I suppose it means that, if one reviewer has a very negative reaction, the other two might be very positive. Even the best reviewers can have an off-day or, for whatever reason, can’t see the good in poems which are actually OK. The flip-side of this policy is that a pamphlet might get not one but three(!) negative reactions. The poet can’t say it was ‘just the wrong reviewer,’ although I suppose he/she can always feel that all the reviewers are talking nonsense. It does weaken the poet’s case just a little, mind you…

One of my reviews is up, of The Terrors by Tom Chivers, along with two other reviews of the same pamphlet, so you can see you how it works.

There’s also a stripe rating. That comes from an average of the marks out of ten given by each reviewer for three categories: the look/feel of the pamphlet, the quality of the poetry, and… something else I can’t remember at the moment. I wasn’t too keen on the idea when I first heard about it, but I’ve warmed to it. If it’s good enough for music, why not poems? I notice that Don Share has blogged on a rating system used by rock critic Robert Christgau for assessing albums.

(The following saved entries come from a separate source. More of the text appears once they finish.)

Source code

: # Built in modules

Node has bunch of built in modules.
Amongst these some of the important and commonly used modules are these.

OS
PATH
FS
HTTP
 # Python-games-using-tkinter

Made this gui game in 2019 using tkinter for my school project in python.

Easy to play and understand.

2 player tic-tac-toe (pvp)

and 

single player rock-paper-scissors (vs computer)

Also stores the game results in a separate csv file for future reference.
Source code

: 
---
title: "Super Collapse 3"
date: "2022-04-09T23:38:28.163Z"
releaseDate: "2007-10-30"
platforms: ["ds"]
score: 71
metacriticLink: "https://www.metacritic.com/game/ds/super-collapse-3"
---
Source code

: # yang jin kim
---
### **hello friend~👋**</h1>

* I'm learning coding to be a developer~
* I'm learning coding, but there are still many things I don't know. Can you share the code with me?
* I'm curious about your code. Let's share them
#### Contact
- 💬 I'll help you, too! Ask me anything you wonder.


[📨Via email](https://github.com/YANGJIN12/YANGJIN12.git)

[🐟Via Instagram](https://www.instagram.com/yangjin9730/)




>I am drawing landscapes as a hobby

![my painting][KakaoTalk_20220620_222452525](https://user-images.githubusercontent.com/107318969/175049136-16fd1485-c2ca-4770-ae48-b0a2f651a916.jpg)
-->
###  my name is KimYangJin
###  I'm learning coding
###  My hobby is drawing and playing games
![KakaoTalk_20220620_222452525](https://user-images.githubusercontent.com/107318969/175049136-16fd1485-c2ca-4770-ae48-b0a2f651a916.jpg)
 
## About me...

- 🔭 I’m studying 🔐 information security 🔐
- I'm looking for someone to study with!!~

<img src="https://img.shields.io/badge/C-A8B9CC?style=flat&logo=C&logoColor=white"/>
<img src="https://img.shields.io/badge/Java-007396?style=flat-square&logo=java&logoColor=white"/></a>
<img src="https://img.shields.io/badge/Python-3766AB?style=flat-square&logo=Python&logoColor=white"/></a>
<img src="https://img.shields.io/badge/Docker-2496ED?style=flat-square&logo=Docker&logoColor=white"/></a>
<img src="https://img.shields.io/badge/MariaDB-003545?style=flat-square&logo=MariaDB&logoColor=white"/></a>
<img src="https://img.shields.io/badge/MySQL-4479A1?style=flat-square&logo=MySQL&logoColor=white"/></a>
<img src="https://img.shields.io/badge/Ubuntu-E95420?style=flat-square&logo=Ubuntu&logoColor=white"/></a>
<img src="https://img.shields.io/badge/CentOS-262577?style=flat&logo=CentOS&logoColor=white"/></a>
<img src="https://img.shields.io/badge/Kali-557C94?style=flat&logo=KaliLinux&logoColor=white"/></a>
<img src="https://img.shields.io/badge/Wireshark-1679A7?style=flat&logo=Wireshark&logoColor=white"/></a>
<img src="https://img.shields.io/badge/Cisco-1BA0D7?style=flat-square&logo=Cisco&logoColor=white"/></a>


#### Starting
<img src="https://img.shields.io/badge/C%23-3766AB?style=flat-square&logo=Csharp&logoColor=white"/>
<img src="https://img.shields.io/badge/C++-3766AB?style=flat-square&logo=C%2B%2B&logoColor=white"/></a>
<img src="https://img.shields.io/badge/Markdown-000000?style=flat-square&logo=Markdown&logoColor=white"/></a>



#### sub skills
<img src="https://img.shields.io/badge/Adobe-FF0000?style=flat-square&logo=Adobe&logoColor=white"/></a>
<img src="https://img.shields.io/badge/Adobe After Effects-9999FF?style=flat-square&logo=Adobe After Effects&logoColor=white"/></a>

It wouldn’t be hard to adapt this for poetry collections. Reviewers could still use their favourite adjectives like “brilliant”, “significant”, “groundbreaking” etc, but I’d hazard a guess that we’d see few A+ ratings (at least, we ought not to). Also, I suspect we’d see few E- ratings, even in apparently negative reviews. Ratings give reviews perspective.

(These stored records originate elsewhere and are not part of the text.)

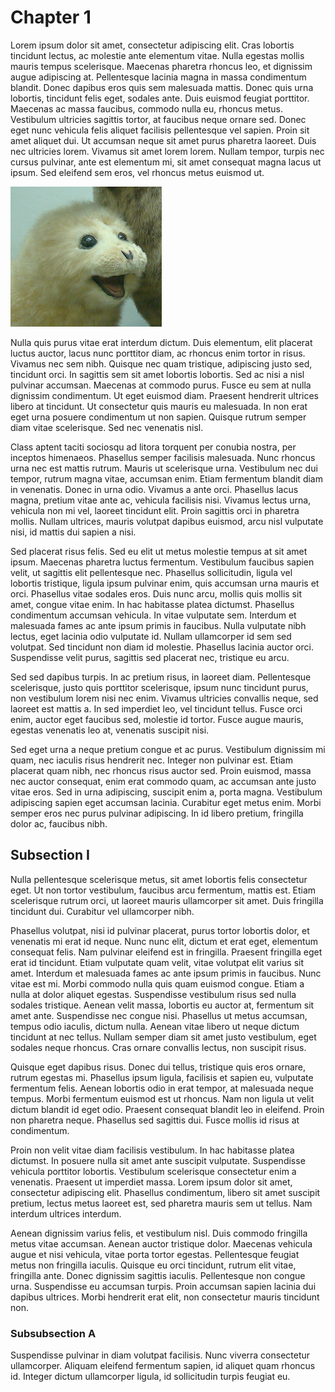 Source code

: # Chapter 1

Lorem ipsum dolor sit amet, consectetur adipiscing elit. Cras lobortis tincidunt lectus, ac molestie ante elementum vitae. Nulla egestas mollis mauris tempus scelerisque. Maecenas pharetra rhoncus leo, et dignissim augue adipiscing at. Pellentesque lacinia magna in massa condimentum blandit. Donec dapibus eros quis sem malesuada mattis. Donec quis urna lobortis, tincidunt felis eget, sodales ante. Duis euismod feugiat porttitor. Maecenas ac massa faucibus, commodo nulla eu, rhoncus metus. Vestibulum ultricies sagittis tortor, at faucibus neque ornare sed. Donec eget nunc vehicula felis aliquet facilisis pellentesque vel sapien. Proin sit amet aliquet dui. Ut accumsan neque sit amet purus pharetra laoreet. Duis nec ultricies lorem. Vivamus sit amet lorem lorem. Nullam tempor, turpis nec cursus pulvinar, ante est elementum mi, sit amet consequat magna lacus ut ipsum. Sed eleifend sem eros, vel rhoncus metus euismod ut.

![Fig. 1: Aliquam eleifend fermentum sapien](images/img0.png)

Nulla quis purus vitae erat interdum dictum. Duis elementum, elit placerat luctus auctor, lacus nunc porttitor diam, ac rhoncus enim tortor in risus. Vivamus nec sem nibh. Quisque nec quam tristique, adipiscing justo sed, tincidunt orci. In sagittis sem sit amet lobortis lobortis. Sed ac nisi a nisl pulvinar accumsan. Maecenas at commodo purus. Fusce eu sem at nulla dignissim condimentum. Ut eget euismod diam. Praesent hendrerit ultrices libero at tincidunt. Ut consectetur quis mauris eu malesuada. In non erat eget urna posuere condimentum ut non sapien. Quisque rutrum semper diam vitae scelerisque. Sed nec venenatis nisl. 

Class aptent taciti sociosqu ad litora torquent per conubia nostra, per inceptos himenaeos. Phasellus semper facilisis malesuada. Nunc rhoncus urna nec est mattis rutrum. Mauris ut scelerisque urna. Vestibulum nec dui tempor, rutrum magna vitae, accumsan enim. Etiam fermentum blandit diam in venenatis. Donec in urna odio. Vivamus a ante orci. Phasellus lacus magna, pretium vitae ante ac, vehicula facilisis nisi. Vivamus lectus urna, vehicula non mi vel, laoreet tincidunt elit. Proin sagittis orci in pharetra mollis. Nullam ultrices, mauris volutpat dapibus euismod, arcu nisl vulputate nisi, id mattis dui sapien a nisi.

Sed placerat risus felis. Sed eu elit ut metus molestie tempus at sit amet ipsum. Maecenas pharetra luctus fermentum. Vestibulum faucibus sapien velit, ut sagittis elit pellentesque nec. Phasellus sollicitudin, ligula vel lobortis tristique, ligula ipsum pulvinar enim, quis accumsan urna mauris et orci. Phasellus vitae sodales eros. Duis nunc arcu, mollis quis mollis sit amet, congue vitae enim. In hac habitasse platea dictumst. Phasellus condimentum accumsan vehicula. In vitae vulputate sem. Interdum et malesuada fames ac ante ipsum primis in faucibus. Nulla vulputate nibh lectus, eget lacinia odio vulputate id. Nullam ullamcorper id sem sed volutpat. Sed tincidunt non diam id molestie. Phasellus lacinia auctor orci. Suspendisse velit purus, sagittis sed placerat nec, tristique eu arcu.

Sed sed dapibus turpis. In ac pretium risus, in laoreet diam. Pellentesque scelerisque, justo quis porttitor scelerisque, ipsum nunc tincidunt purus, non vestibulum lorem nisi nec enim. Vivamus ultricies convallis neque, sed laoreet est mattis a. In sed imperdiet leo, vel tincidunt tellus. Fusce orci enim, auctor eget faucibus sed, molestie id tortor. Fusce augue mauris, egestas venenatis leo at, venenatis suscipit nisi.

Sed eget urna a neque pretium congue et ac purus. Vestibulum dignissim mi quam, nec iaculis risus hendrerit nec. Integer non pulvinar est. Etiam placerat quam nibh, nec rhoncus risus auctor sed. Proin euismod, massa nec auctor consequat, enim erat commodo quam, ac accumsan ante justo vitae eros. Sed in urna adipiscing, suscipit enim a, porta magna. Vestibulum adipiscing sapien eget accumsan lacinia. Curabitur eget metus enim. Morbi semper eros nec purus pulvinar adipiscing. In id libero pretium, fringilla dolor ac, faucibus nibh. 

## Subsection I

Nulla pellentesque scelerisque metus, sit amet lobortis felis consectetur eget. Ut non tortor vestibulum, faucibus arcu fermentum, mattis est. Etiam scelerisque rutrum orci, ut laoreet mauris ullamcorper sit amet. Duis fringilla tincidunt dui. Curabitur vel ullamcorper nibh.

Phasellus volutpat, nisi id pulvinar placerat, purus tortor lobortis dolor, et venenatis mi erat id neque. Nunc nunc elit, dictum et erat eget, elementum consequat felis. Nam pulvinar eleifend est in fringilla. Praesent fringilla eget erat id tincidunt. Etiam vulputate quam velit, vitae volutpat elit varius sit amet. Interdum et malesuada fames ac ante ipsum primis in faucibus. Nunc vitae est mi. Morbi commodo nulla quis quam euismod congue. Etiam a nulla at dolor aliquet egestas. Suspendisse vestibulum risus sed nulla sodales tristique. Aenean velit massa, lobortis eu auctor at, fermentum sit amet ante. Suspendisse nec congue nisi. Phasellus ut metus accumsan, tempus odio iaculis, dictum nulla. Aenean vitae libero ut neque dictum tincidunt at nec tellus. Nullam semper diam sit amet justo vestibulum, eget sodales neque rhoncus. Cras ornare convallis lectus, non suscipit risus.

Quisque eget dapibus risus. Donec dui tellus, tristique quis eros ornare, rutrum egestas mi. Phasellus ipsum ligula, facilisis et sapien eu, vulputate fermentum felis. Aenean lobortis odio in erat tempor, at malesuada neque tempus. Morbi fermentum euismod est ut rhoncus. Nam non ligula ut velit dictum blandit id eget odio. Praesent consequat blandit leo in eleifend. Proin non pharetra neque. Phasellus sed sagittis dui. Fusce mollis id risus at condimentum.

Proin non velit vitae diam facilisis vestibulum. In hac habitasse platea dictumst. In posuere nulla sit amet ante suscipit vulputate. Suspendisse vehicula porttitor lobortis. Vestibulum scelerisque consectetur enim a venenatis. Praesent ut imperdiet massa. Lorem ipsum dolor sit amet, consectetur adipiscing elit. Phasellus condimentum, libero sit amet suscipit pretium, lectus metus laoreet est, sed pharetra mauris sem ut tellus. Nam interdum ultrices interdum.

Aenean dignissim varius felis, et vestibulum nisl. Duis commodo fringilla metus vitae accumsan. Aenean auctor tristique dolor. Maecenas vehicula augue et nisi vehicula, vitae porta tortor egestas. Pellentesque feugiat metus non fringilla iaculis. Quisque eu orci tincidunt, rutrum elit vitae, fringilla ante. Donec dignissim sagittis iaculis. Pellentesque non congue urna. Suspendisse eu accumsan turpis. Proin accumsan sapien lacinia dui dapibus ultrices. Morbi hendrerit erat elit, non consectetur mauris tincidunt non. 

### Subsubsection A

Suspendisse pulvinar in diam volutpat facilisis. Nunc viverra consectetur ullamcorper. Aliquam eleifend fermentum sapien, id aliquet quam rhoncus id. Integer dictum ullamcorper ligula, id sollicitudin turpis feugiat eu.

I would certainly give far more weight to the quality of poems than the look/feel of a book/pamphlet when assessing it. It’s the same with an album. The cover might be rubbish but, if the music is A+, all will be forgiven. A good cover means I might pick the book up in the first place (so it is very important), but I feel reviews ought to be based on the contents rather than the marketing.

3 comments:

Tom said...

hi rob

thank you for your review - really good to see it

i like rating systems

watch this space

regards,
tom

Anonymous said...

I like the album analogy and agree that fantastic poems might sway you. But what about an all-in art object of a book, where the poems and the art work and the cover aren't about marketing but, for want of a better phrase, one-ness? I think you'd have to re-calibrate and begin to trust your eyes and fingers in a sensual way rather than (only) a literary way... If you've ever seen the charm of David Bomberg's Russian Ballet pamphlet, with poem dashing into and 'across' the chromographs, you'd see I hope what I mean. It's a rare thing, but I think you need to just keep the door open to it, and not think about marketing (as either a good or a bad thing)

Rob said...

That's a fair point, anon, and you're right.